I finished school almost three decades ago, so the idea of sitting down to work on math and social studies and reading for any length of time on any given day offends me. Add to that the complexity of the work our children bring home, the amount of work our children bring home, and the general lack of understanding My Lovely Wife and I are able to offer our children once they get home, and the entire situation becomes unbearable.

And I'm not talking about college-level or even high school-level work, either. I'm talking about elementary school math. Just a quick glance at our sons' math homework is enough to convince me of one of two possibilities: (1) math has changed a whole lot in thirty years, or (2) I have the equivalent innate mathematical abilities as a domesticated turkey. Neither option is good.

When I was in elementary school, we worked on four basic mathematical concepts. They were addition, subtraction, multiplication, and division. We learned to memorize the multiplication tables. We learned long division. We learned the basics and, if we paid attention, we learned them well.

These days, it isn't enough for kids to know 7 times 7 equals 49. They have to be able to prove it using any of seventeen different methods. Instead of being tested on whether they can achieve the end result, they're being tested on the different processes available to achieve the result. But it seems to me like the basic methods are being shoved aside.

I recall one night when Our Daughter was little and the teacher assigned division problems for homework but had not yet explained how division works. Our Daughter had been told if the problem asked "what is 8 divided by 2," then she should work the problem the other way around to figure out what number times 2 equals 8. This sounds easy enough, but what happens the moment you start working with two-digit and three-digit numbers? What kid would be able to figure out 3,111 divided by 183 equals 17 by trying to guess what number times 17 equals 3,111?

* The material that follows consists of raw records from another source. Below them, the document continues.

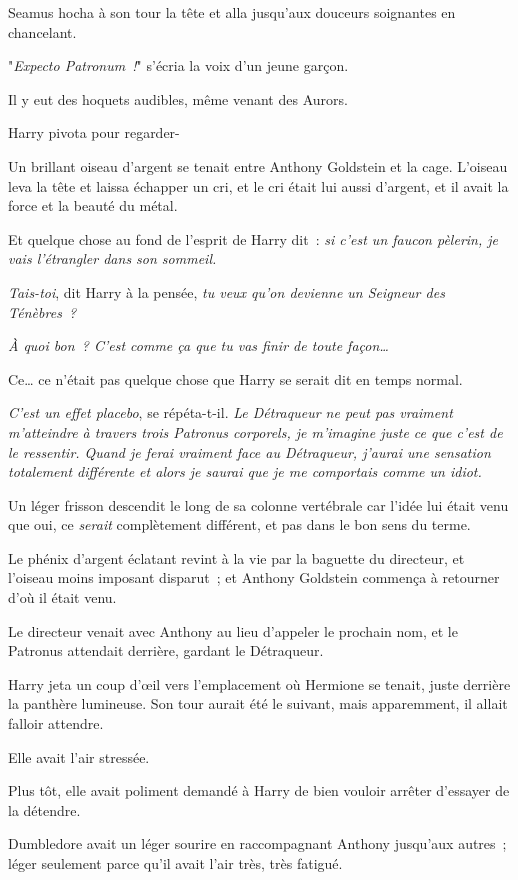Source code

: Seamus hocha à son tour la tête et alla jusqu'aux douceurs soignantes en chancelant.

"\emph{Expecto Patronum~!}" s'écria la voix d'un jeune garçon.

Il y eut des hoquets audibles, même venant des Aurors.

Harry pivota pour regarder-

Un brillant oiseau d'argent se tenait entre Anthony Goldstein et la cage. L'oiseau leva la tête et laissa échapper un cri, et le cri était lui aussi d'argent, et il avait la force et la beauté du métal.

Et quelque chose au fond de l'esprit de Harry dit~: \emph{si c'est un faucon pèlerin, je vais l'étrangler dans son sommeil.}

\emph{Tais-toi}, dit Harry à la pensée, \emph{tu veux qu'on devienne un Seigneur des Ténèbres~?}

\emph{À quoi bon~? C'est comme ça que tu vas finir de toute façon…}

Ce… ce n'était pas quelque chose que Harry se serait dit en temps normal.

\emph{C'est un effet placebo}, se répéta-t-il. \emph{Le Détraqueur ne peut pas vraiment m'atteindre à travers trois Patronus corporels, je m'imagine juste ce que c'est de le ressentir. Quand je ferai vraiment face au Détraqueur, j'aurai une sensation totalement différente et alors je saurai que je me comportais comme un idiot.}

Un léger frisson descendit le long de sa colonne vertébrale car l'idée lui était venu que oui, ce \emph{serait} complètement différent, et pas dans le bon sens du terme.

Le phénix d'argent éclatant revint à la vie par la baguette du directeur, et l'oiseau moins imposant disparut~; et Anthony Goldstein commença à retourner d'où il était venu.

Le directeur venait avec Anthony au lieu d'appeler le prochain nom, et le Patronus attendait derrière, gardant le Détraqueur.

Harry jeta un coup d'œil vers l'emplacement où Hermione se tenait, juste derrière la panthère lumineuse. Son tour aurait été le suivant, mais apparemment, il allait falloir attendre.

Elle avait l'air stressée.

Plus tôt, elle avait poliment demandé à Harry de bien vouloir arrêter d'essayer de la détendre.

Dumbledore avait un léger sourire en raccompagnant Anthony jusqu'aux autres~; léger seulement parce qu'il avait l'air très, très fatigué.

My favorite of the new methods for learning multiplication is the latticework process. Put simply, lattice multiplication takes simple equations and turns them into undecipherable hieroglyphics even Pythagoras and Archimedes would have trouble comprehending. Lattice multiplication stretches an equation that should take up one square inch of a piece of paper into a complex diagram that fills the entire page and consumes the lead of two pencils in the process. And, if the end result isn't correct, good luck figuring out exactly where the problem went wrong. When the teacher sends home the weekly e-newsletter instructing parents to ensure the homework is done correctly, she might as well tell us to make sure our kids understand the theory of Quantum Entanglement while we're at it.

My plea to educators around the world, if I may be so bold as to submit a plea, is to stop mucking about with the tried and true methods of teaching math. We don't need new approaches. We don't need seventeen different methods of figuring out 5 times 5 equals 25. Just teach the kids math. Sweet, simple, straightforward math that doesn't hurt my brain.

Maybe my expectations are low, but I'd be happy if the German stopped putting his shirt on backwards and the Italian stopped walking around the house tapping his athletic supporter like a percussion instrument. Complex mathematics can wait.